第13話 酒の匂い
真っ黒のどす黒い中、ロムは一人佇んでいた。
他には誰もいなく、音もなく、風もない。
ロムはその場ゆっくりと歩み始めた。
ただただ足を動かした。
少し歩くと目の前に長身の影が現れ、それは立体となった。
タナカだ。
「お前は一体何なんだ!ナナに何をした!」
体より先に口が動いていた。
「何度も言いましたよ。秘密です♡」
余裕そうに答える。
そしてタナカはロムに背を向け、その場から立ち去って行った。
ロムは追いかけることもなく、そっと目を閉じた。
ロムが目を再び開けるとそこは酒の匂いが漂い、笑い声が少し遠くから聞こえる。
そしてロムの布団の上に手を添え頭を乗せぐっすり眠っていた。
どうやらこの部屋は寝室のようだ。
ナナをベットに横にさせ、ロムは笑い声のする一階に降りる。
そこには沢山の狼顔があり、その中には以前切り合っていた奴もいた。
狼たちは酒場で呑気に宴のようだ。
ロムは空いた席を見つけ、静かに腰を掛けた。
再び眠気が訪れ、テーブルに伏せようとするロムの横にいつの間にか
女狼ジェスの姿があった。
「どうも、目が覚めたのね。」
近くの椅子をロムの横に置き、しっぽを挟まぬように意識したのか
一度ゆっくりと尾を上げ、着席の際に下ろす。
その姿に色気を感じたのは男の性であろう、仕方のないことだ
とロムは密かに思った。
「あぁ、ここはどこ。俺はこの頃知らない場所ばっかりだ。」
ジェスはクスッと微笑む。
「お気の毒に。ここは酒場よ。貴方はこれ以上知らなくていいわ。」
問おうとした瞬間タナカの姿がよぎった。
ロムはそうかと呟き、机に目を落とす。
「あの子、必死に貴方…ロム君を助けようとしてたわ。
まあ、瀕死でもなんでもなかったから少し滑稽な姿だったけどね。

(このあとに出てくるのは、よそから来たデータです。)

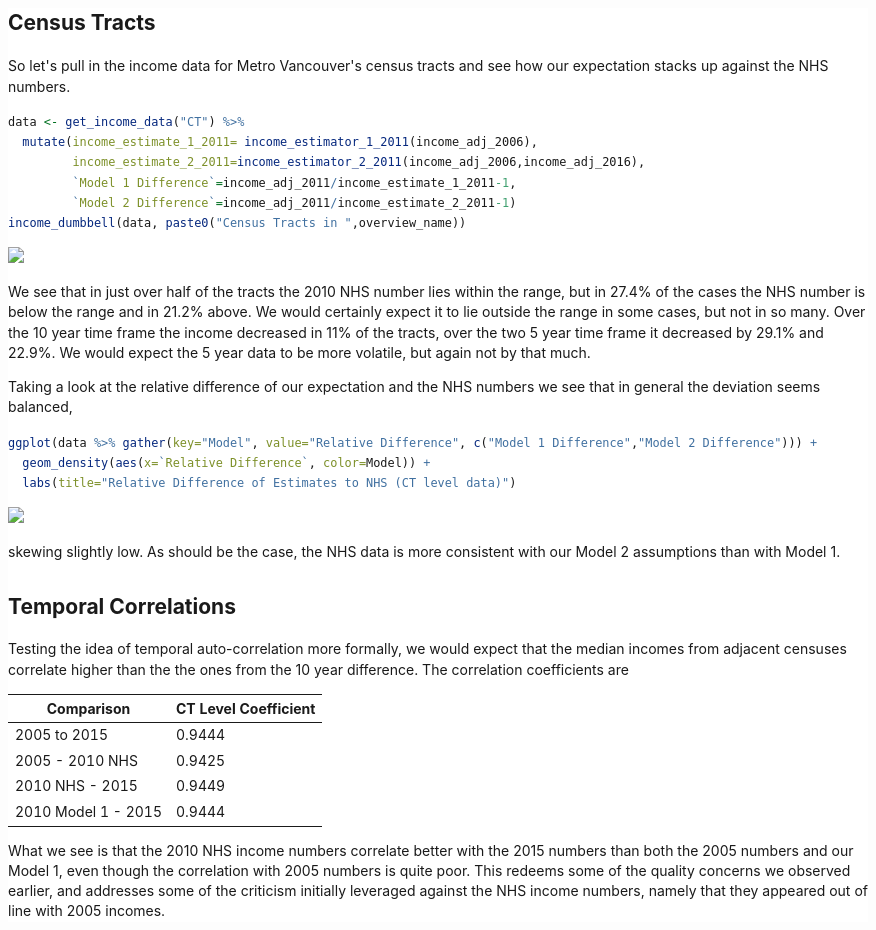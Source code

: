 ## Census Tracts
So let's pull in the income data for Metro Vancouver's census tracts and see how our expectation stacks up against the NHS numbers.

```r
data <- get_income_data("CT") %>%
  mutate(income_estimate_1_2011= income_estimator_1_2011(income_adj_2006),
         income_estimate_2_2011=income_estimator_2_2011(income_adj_2006,income_adj_2016),
         `Model 1 Difference`=income_adj_2011/income_estimate_1_2011-1,
         `Model 2 Difference`=income_adj_2011/income_estimate_2_2011-1)
income_dumbbell(data, paste0("Census Tracts in ",overview_name))
```

<img src="/posts/2017-09-29-a-retrospective-look-at-nhs-income-data_files/figure-html/unnamed-chunk-7-1.png" width="960" />




We see that in just over half of the tracts the 2010 NHS number lies within the range, but in 27.4% of the cases the NHS number is below the range and in 21.2% above. We would certainly expect it to lie outside the range in some cases, but not in so many. Over the 10 year time frame the income decreased in 11% of the tracts, over the two 5 year time frame it decreased by 29.1% and 22.9%. We would expect the 5 year data to be more volatile, but again not by that much.

Taking a look at the relative difference of our expectation and the NHS numbers we see that in general the deviation seems balanced,

```r
ggplot(data %>% gather(key="Model", value="Relative Difference", c("Model 1 Difference","Model 2 Difference"))) +
  geom_density(aes(x=`Relative Difference`, color=Model)) +
  labs(title="Relative Difference of Estimates to NHS (CT level data)")
```

<img src="/posts/2017-09-29-a-retrospective-look-at-nhs-income-data_files/figure-html/unnamed-chunk-9-1.png" width="672" />

skewing slightly low. As should be the case, the NHS data is more consistent with our Model 2 assumptions than with Model 1.

## Temporal Correlations
Testing the idea of temporal auto-correlation more formally, we would expect that the median incomes from adjacent censuses correlate higher than the the ones from the 10 year difference. The correlation coefficients are 

Comparison | CT Level Coefficient
----------- | ------------
2005 to 2015 | 0.9444
2005 - 2010 NHS | 0.9425
2010 NHS - 2015 | 0.9449
2010 Model 1 - 2015 | 0.9444

What we see is that the 2010 NHS income numbers correlate better with the 2015 numbers than both the 2005 numbers and our Model 1, even though the correlation with 2005 numbers is quite poor. This redeems some of the quality concerns we observed earlier, and addresses some of the criticism initially leveraged against the NHS income numbers, namely that they appeared out of line with 2005 incomes.
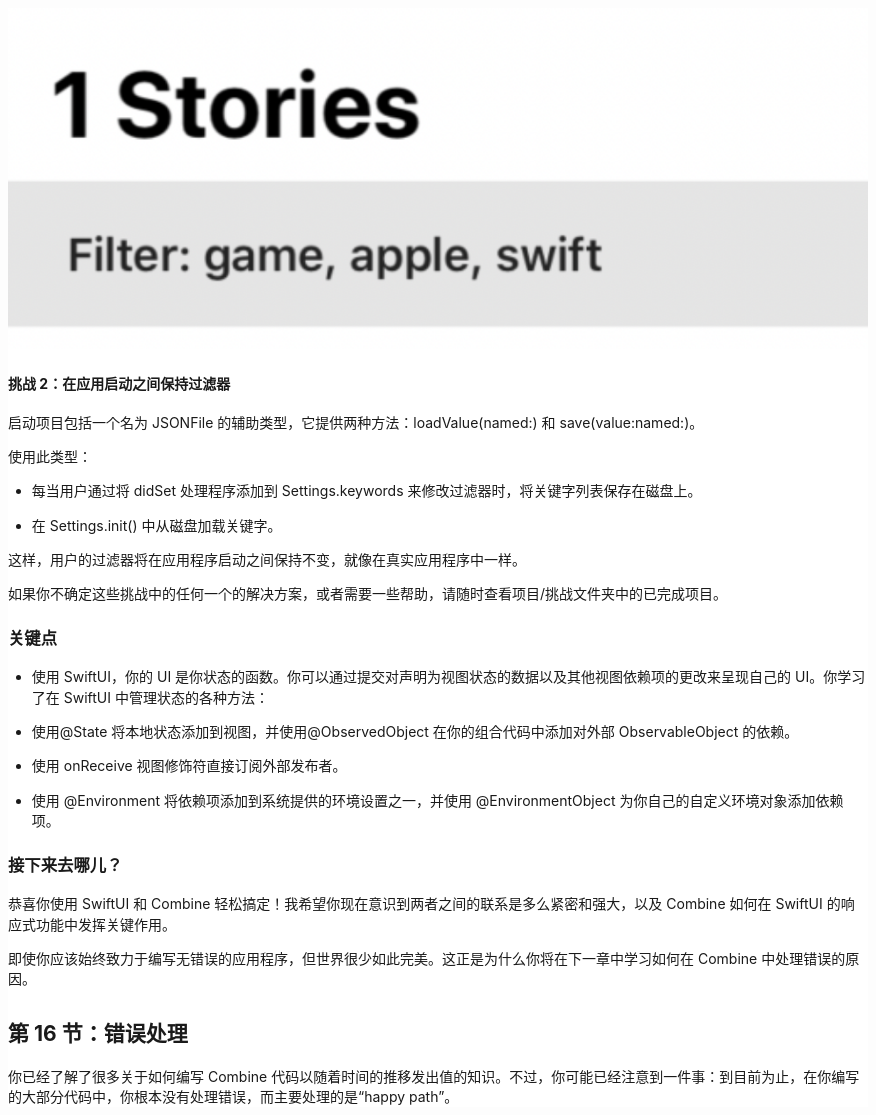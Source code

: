 ![image-20221015174620950](./第四部分：Combine进阶.assets/image-20221015174620950.png)

#### 挑战 2：在应用启动之间保持过滤器

启动项目包括一个名为 JSONFile 的辅助类型，它提供两种方法：loadValue(named:) 和 save(value:named:)。

使用此类型：

- 每当用户通过将 didSet 处理程序添加到 Settings.keywords 来修改过滤器时，将关键字列表保存在磁盘上。

- 在 Settings.init() 中从磁盘加载关键字。

这样，用户的过滤器将在应用程序启动之间保持不变，就像在真实应用程序中一样。

如果你不确定这些挑战中的任何一个的解决方案，或者需要一些帮助，请随时查看项目/挑战文件夹中的已完成项目。



### 关键点

- 使用 SwiftUI，你的 UI 是你状态的函数。你可以通过提交对声明为视图状态的数据以及其他视图依赖项的更改来呈现自己的 UI。你学习了在 SwiftUI 中管理状态的各种方法：

- 使用@State 将本地状态添加到视图，并使用@ObservedObject 在你的组合代码中添加对外部 ObservableObject 的依赖。

- 使用 onReceive 视图修饰符直接订阅外部发布者。

- 使用 @Environment 将依赖项添加到系统提供的环境设置之一，并使用 @EnvironmentObject 为你自己的自定义环境对象添加依赖项。



### 接下来去哪儿？

恭喜你使用 SwiftUI 和 Combine 轻松搞定！我希望你现在意识到两者之间的联系是多么紧密和强大，以及 Combine 如何在 SwiftUI 的响应式功能中发挥关键作用。

即使你应该始终致力于编写无错误的应用程序，但世界很少如此完美。这正是为什么你将在下一章中学习如何在 Combine 中处理错误的原因。



## 第 16 节：错误处理

你已经了解了很多关于如何编写 Combine 代码以随着时间的推移发出值的知识。不过，你可能已经注意到一件事：到目前为止，在你编写的大部分代码中，你根本没有处理错误，而主要处理的是“happy path”。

」
いつの間にか手にしていたグラスを眺めながらジェスは言った。
見た目と打って変わって稀に物言いが少しおばさん臭い。そして、狼顔。だが人間に分かる確かな美しさがある。
不思議な感覚だ。
「今度私と戦って。ね、いいでしょ!」
曇りなき眼がロムを見つめている。
「別にいいよ。面白そうだし。」
言葉の通り、実に面白そうだと思った。
どうやら魔法使っている様子はないが剣が曲がるだとか。
今までにないトリッキーさに、ロムの心の内は興味深々だった。
「じゃあ、明朝太陽が昇るとき。ちゃんと早起きしてね。」
そう言い残し、ジェスはその場から立ち去った。
待ってましたと言わんばかりに睡魔が再々度到来し、
ロムは身を預けることにした。
その間、今はそもそも何時なのか、どこで戦うのかなどを考えたが
結局どうでもよくなり、机につっぷした。
相変わらず賑やかな酒場に一人、静寂に溶け込んでいった。